- [EXERCISE DIRECTIONS]: Please filter the listing for the string "player" and copy each matching line.

- [GIVEN INFORMATION]:
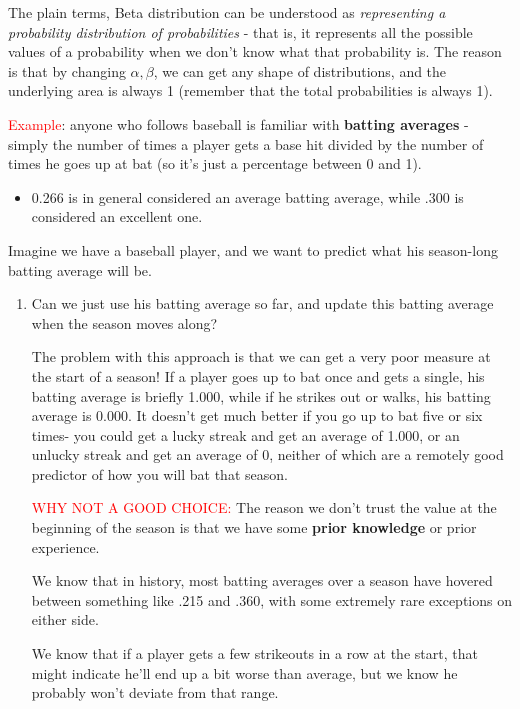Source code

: The plain terms, Beta distribution can be understood as {\it representing a
probability distribution of probabilities} - that is, it represents all the
possible values of a probability when we don't know what that probability is.
The reason is that by changing $\alpha, \beta$, we can get any shape of
distributions, and the underlying area is always 1 (remember that the total
probabilities is always 1).

\begin{mdframed}
 
\textcolor{red}{Example}: anyone who follows baseball is familiar with {\bf batting
averages} - simply the number of times a player gets a base hit divided by the
number of times he goes up at bat (so it's just a percentage between 0 and 1).

\begin{itemize}
  \item  0.266 is in general considered an average batting average, while .300 is
considered an excellent one.    
\end{itemize}

Imagine we have a baseball player, and we want to predict what his season-long
batting average will be.
\begin{enumerate}
  
  \item Can we just use his batting average so far, and update this batting average when the season moves along?
  
  
The problem with this approach is that we can get a very poor measure at the
start of a season! If a player goes up to bat once and gets a single, his
batting average is briefly 1.000, while if he strikes out or walks, his batting
average is 0.000. It doesn’t get much better if you go up to bat five or six
times- you could get a lucky streak and get an average of 1.000, or an unlucky
streak and get an average of 0, neither of which are a remotely good predictor
of how you will bat that season.

\textcolor{red}{WHY NOT A GOOD CHOICE:} The reason we don't trust the value at the beginning 
of the season is that we have some {\bf prior knowledge}  or prior experience. 
  
  We know that in history, most batting averages over a season have hovered
  between something like .215 and .360, with some extremely rare exceptions on
  either side.
  
  We know that if a player gets a few strikeouts in a row at the start, that
  might indicate he’ll end up a bit worse than average, but we know he probably
  won’t deviate from that range.


\end{enumerate}
\end{mdframed}
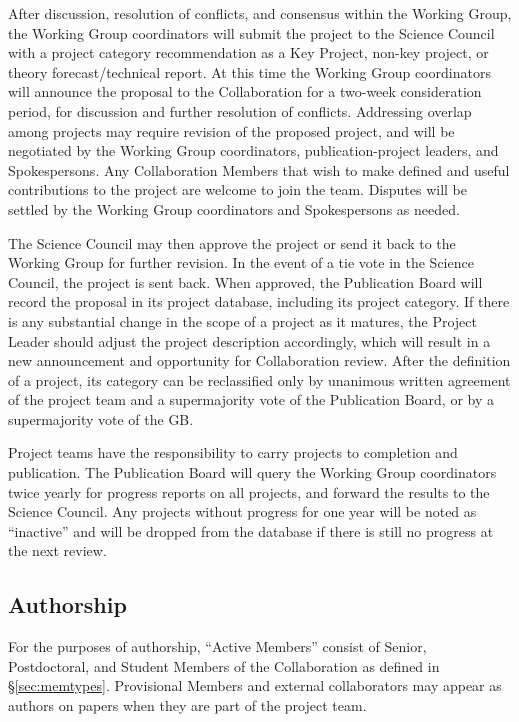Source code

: \documentclass[12pt]{article}
\newcommand{\Comment}[1]{\textcolor{Blue}{(Comment: #1)}}
\begin{document}
After discussion, resolution of conflicts, and consensus within the Working Group, the Working Group coordinators will submit the project to the Science Council with a project category recommendation as a Key Project, non-key project, or theory forecast/technical report.  At this time the Working Group coordinators will announce the proposal to the Collaboration for a two-week consideration period, for discussion and further resolution of conflicts.  Addressing overlap among projects may require revision of the proposed project, and will be negotiated by the Working Group coordinators, publication-project leaders, and Spokespersons.  Any Collaboration Members that wish to make defined and useful contributions to the project are welcome to join the team.  Disputes will be settled by the Working Group coordinators and Spokespersons as needed.  

The Science Council may then approve the project or send it back to the Working Group for further revision.  In the event of a tie vote in the Science Council, the project is sent back.  When approved, the Publication Board will record the proposal in its project database, including its project category.  If there is any substantial change in the scope of a project as it matures, the Project Leader should adjust the project description accordingly, which will result in a new announcement and opportunity for Collaboration review.  After the definition of a project, its category can be reclassified only by unanimous written agreement of the project team and a supermajority vote of the Publication Board,  or by a supermajority vote of the GB.

Project teams have the responsibility to carry projects to completion and publication.  The Publication Board will query the Working Group coordinators twice yearly for progress reports on all projects, and forward the results to the Science Council.  Any projects without progress for one year will be noted as ``inactive'' and will be dropped from the database if there is still no progress at the next review.

\subsection{Authorship}

For the purposes of authorship, ``Active Members'' consist of Senior, Postdoctoral, and Student Members of the Collaboration as defined in \S\ref{sec:memtypes}.  Provisional Members and external collaborators may appear as authors on papers when they are part of the project team.
\end{document}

- [SOLUTION]:
averages} - simply the number of times a player gets a base hit divided by the
Imagine we have a baseball player, and we want to predict what his season-long
start of a season! If a player goes up to bat once and gets a single, his
  We know that if a player gets a few strikeouts in a row at the start, that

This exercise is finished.